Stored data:
──────────────────────────────

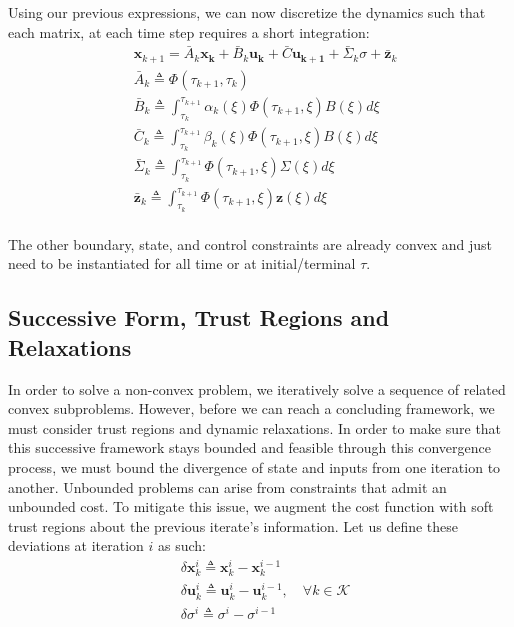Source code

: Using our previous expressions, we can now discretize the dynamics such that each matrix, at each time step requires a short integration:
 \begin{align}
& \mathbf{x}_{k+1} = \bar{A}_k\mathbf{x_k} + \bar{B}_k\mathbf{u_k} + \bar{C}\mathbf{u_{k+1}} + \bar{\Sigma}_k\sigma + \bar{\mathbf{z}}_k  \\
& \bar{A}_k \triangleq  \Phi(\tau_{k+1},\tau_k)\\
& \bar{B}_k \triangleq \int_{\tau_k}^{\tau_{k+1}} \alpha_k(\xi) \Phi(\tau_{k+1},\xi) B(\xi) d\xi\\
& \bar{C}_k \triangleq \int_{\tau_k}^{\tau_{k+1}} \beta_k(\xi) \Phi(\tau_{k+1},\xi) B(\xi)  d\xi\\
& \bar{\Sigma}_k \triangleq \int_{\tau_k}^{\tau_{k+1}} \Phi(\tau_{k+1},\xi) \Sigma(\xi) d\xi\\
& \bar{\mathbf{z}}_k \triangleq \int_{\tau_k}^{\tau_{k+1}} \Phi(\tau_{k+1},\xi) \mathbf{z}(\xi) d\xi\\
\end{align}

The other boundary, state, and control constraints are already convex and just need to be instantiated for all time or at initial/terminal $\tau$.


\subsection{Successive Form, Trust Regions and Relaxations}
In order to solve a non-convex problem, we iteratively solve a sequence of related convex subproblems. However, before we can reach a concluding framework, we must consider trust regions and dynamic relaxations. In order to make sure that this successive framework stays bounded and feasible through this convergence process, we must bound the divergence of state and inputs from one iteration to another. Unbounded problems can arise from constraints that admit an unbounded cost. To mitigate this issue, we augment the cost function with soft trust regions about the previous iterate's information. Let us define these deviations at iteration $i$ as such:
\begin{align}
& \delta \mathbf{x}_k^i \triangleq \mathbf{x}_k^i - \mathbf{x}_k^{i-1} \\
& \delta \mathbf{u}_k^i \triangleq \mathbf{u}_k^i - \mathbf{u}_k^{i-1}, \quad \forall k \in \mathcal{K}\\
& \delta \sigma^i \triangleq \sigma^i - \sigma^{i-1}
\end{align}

──────────────────────────────

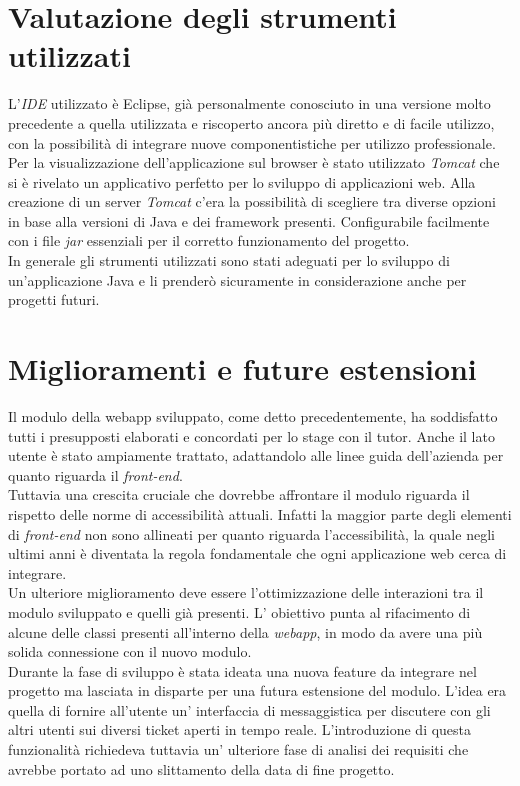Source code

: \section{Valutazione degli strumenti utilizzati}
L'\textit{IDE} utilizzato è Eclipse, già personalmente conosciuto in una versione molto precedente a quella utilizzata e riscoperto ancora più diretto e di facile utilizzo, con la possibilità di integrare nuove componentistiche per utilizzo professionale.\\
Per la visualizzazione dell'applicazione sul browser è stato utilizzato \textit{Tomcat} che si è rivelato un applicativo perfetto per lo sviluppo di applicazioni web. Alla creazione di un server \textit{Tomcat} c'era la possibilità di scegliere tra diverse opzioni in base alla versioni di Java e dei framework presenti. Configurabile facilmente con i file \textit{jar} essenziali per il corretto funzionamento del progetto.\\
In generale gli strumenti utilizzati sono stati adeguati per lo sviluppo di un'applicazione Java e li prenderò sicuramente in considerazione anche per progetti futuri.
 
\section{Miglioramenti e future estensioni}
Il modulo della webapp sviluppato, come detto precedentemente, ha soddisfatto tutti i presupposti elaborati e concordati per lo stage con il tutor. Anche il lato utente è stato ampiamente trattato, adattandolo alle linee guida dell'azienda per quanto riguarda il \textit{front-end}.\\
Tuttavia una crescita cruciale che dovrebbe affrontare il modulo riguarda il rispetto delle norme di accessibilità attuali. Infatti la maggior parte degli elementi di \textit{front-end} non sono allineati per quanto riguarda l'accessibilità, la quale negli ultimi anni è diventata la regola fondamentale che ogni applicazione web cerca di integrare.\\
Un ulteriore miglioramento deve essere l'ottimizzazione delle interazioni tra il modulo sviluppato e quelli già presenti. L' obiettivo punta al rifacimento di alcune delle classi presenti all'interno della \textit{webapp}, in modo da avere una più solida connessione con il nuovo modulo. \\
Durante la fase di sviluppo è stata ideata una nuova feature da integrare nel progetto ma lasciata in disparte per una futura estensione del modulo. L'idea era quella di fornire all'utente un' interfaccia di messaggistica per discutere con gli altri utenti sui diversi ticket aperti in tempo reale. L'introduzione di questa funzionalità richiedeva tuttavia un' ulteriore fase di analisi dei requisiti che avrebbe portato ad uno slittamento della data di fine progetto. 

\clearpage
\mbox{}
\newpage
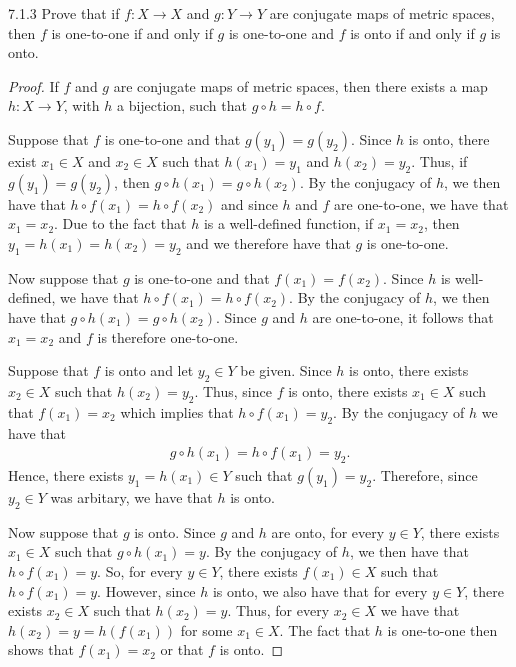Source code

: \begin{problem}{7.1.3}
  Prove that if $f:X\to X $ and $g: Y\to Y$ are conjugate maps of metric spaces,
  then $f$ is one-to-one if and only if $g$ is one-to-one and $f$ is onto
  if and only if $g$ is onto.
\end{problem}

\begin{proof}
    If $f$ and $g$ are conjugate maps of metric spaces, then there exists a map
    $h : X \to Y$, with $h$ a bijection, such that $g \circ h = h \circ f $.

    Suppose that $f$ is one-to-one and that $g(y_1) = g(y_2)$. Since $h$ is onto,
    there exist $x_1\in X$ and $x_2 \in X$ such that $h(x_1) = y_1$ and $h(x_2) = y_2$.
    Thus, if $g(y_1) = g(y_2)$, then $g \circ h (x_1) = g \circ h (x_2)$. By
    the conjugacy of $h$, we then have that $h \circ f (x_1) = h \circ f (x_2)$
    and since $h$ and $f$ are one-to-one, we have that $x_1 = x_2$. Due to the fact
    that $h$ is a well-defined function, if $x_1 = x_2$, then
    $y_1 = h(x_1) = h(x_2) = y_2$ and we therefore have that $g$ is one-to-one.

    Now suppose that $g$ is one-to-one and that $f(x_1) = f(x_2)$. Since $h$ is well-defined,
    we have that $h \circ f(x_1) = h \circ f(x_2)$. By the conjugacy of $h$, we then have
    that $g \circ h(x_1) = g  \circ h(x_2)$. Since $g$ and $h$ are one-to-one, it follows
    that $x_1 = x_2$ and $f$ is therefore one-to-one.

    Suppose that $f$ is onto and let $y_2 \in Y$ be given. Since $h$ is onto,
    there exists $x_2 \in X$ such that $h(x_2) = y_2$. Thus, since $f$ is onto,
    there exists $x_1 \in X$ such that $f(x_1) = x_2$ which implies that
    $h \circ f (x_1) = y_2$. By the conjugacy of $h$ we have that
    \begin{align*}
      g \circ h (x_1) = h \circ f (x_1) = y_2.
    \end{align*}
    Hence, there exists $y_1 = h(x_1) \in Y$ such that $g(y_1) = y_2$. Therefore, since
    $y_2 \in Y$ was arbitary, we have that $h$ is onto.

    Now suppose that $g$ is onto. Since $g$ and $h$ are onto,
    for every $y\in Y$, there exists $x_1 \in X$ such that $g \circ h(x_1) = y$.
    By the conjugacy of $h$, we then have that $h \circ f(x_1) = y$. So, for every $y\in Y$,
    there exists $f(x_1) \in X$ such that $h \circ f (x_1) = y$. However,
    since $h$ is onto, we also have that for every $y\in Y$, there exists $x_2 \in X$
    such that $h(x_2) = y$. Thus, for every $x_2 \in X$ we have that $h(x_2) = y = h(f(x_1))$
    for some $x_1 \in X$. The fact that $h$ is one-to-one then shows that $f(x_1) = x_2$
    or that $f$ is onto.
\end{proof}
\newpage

──────────────────────────────

Find "that $h$ is a" in the entries above and copy that whole line exactly, then each line after it through the line that contains "Now suppose that $g$ is one-to-one".

    that $h$ is a well-defined function, if $x_1 = x_2$, then
    $y_1 = h(x_1) = h(x_2) = y_2$ and we therefore have that $g$ is one-to-one.

    Now suppose that $g$ is one-to-one and that $f(x_1) = f(x_2)$. Since $h$ is well-defined,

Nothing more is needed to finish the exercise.